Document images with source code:
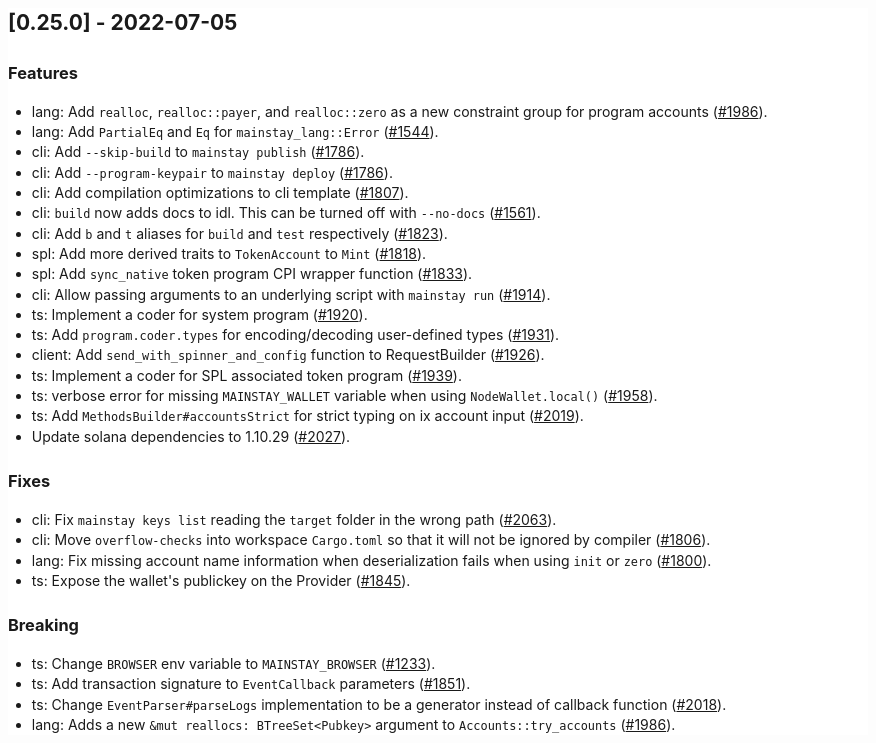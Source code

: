 ## [0.25.0] - 2022-07-05

### Features

- lang: Add `realloc`, `realloc::payer`, and `realloc::zero` as a new constraint group for program accounts ([#1986](https://github.com/nxpkg/mainstay/pull/1986)).
- lang: Add `PartialEq` and `Eq` for `mainstay_lang::Error` ([#1544](https://github.com/nxpkg/mainstay/pull/1544)).
- cli: Add `--skip-build` to `mainstay publish` ([#1786](https://github.com/nxpkg/mainstay/pull/1841)).
- cli: Add `--program-keypair` to `mainstay deploy` ([#1786](https://github.com/nxpkg/mainstay/pull/1786)).
- cli: Add compilation optimizations to cli template ([#1807](https://github.com/nxpkg/mainstay/pull/1807)).
- cli: `build` now adds docs to idl. This can be turned off with `--no-docs` ([#1561](https://github.com/nxpkg/mainstay/pull/1561)).
- cli: Add `b` and `t` aliases for `build` and `test` respectively ([#1823](https://github.com/nxpkg/mainstay/pull/1823)).
- spl: Add more derived traits to `TokenAccount` to `Mint` ([#1818](https://github.com/nxpkg/mainstay/pull/1818)).
- spl: Add `sync_native` token program CPI wrapper function ([#1833](https://github.com/nxpkg/mainstay/pull/1833)).
- cli: Allow passing arguments to an underlying script with `mainstay run` ([#1914](https://github.com/nxpkg/mainstay/pull/1914)).
- ts: Implement a coder for system program ([#1920](https://github.com/nxpkg/mainstay/pull/1920)).
- ts: Add `program.coder.types` for encoding/decoding user-defined types ([#1931](https://github.com/nxpkg/mainstay/pull/1931)).
- client: Add `send_with_spinner_and_config` function to RequestBuilder ([#1926](https://github.com/nxpkg/mainstay/pull/1926)).
- ts: Implement a coder for SPL associated token program ([#1939](https://github.com/nxpkg/mainstay/pull/1939)).
- ts: verbose error for missing `MAINSTAY_WALLET` variable when using `NodeWallet.local()` ([#1958](https://github.com/nxpkg/mainstay/pull/1958)).
- ts: Add `MethodsBuilder#accountsStrict` for strict typing on ix account input ([#2019](https://github.com/nxpkg/mainstay/pull/2019)).
- Update solana dependencies to 1.10.29 ([#2027](https://github.com/nxpkg/mainstay/pull/2027)).

### Fixes

- cli: Fix `mainstay keys list` reading the `target` folder in the wrong path ([#2063](https://github.com/nxpkg/mainstay/pull/2063)).
- cli: Move `overflow-checks` into workspace `Cargo.toml` so that it will not be ignored by compiler ([#1806](https://github.com/nxpkg/mainstay/pull/1806)).
- lang: Fix missing account name information when deserialization fails when using `init` or `zero` ([#1800](https://github.com/nxpkg/mainstay/pull/1800)).
- ts: Expose the wallet's publickey on the Provider ([#1845](https://github.com/nxpkg/mainstay/pull/1845)).

### Breaking

- ts: Change `BROWSER` env variable to `MAINSTAY_BROWSER` ([#1233](https://github.com/nxpkg/mainstay/pull/1233)).
- ts: Add transaction signature to `EventCallback` parameters ([#1851](https://github.com/nxpkg/mainstay/pull/1851)).
- ts: Change `EventParser#parseLogs` implementation to be a generator instead of callback function ([#2018](https://github.com/nxpkg/mainstay/pull/2018)).
- lang: Adds a new `&mut reallocs: BTreeSet<Pubkey>` argument to `Accounts::try_accounts` ([#1986](https://github.com/nxpkg/mainstay/pull/1986)).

- **What you are asked to do**
In the records, which lines use the word "zero"? Report them.

- **Response**
- lang: Add `realloc`, `realloc::payer`, and `realloc::zero` as a new constraint group for program accounts ([#1986](https://github.com/nxpkg/mainstay/pull/1986)).
- lang: Fix missing account name information when deserialization fails when using `init` or `zero` ([#1800](https://github.com/nxpkg/mainstay/pull/1800)).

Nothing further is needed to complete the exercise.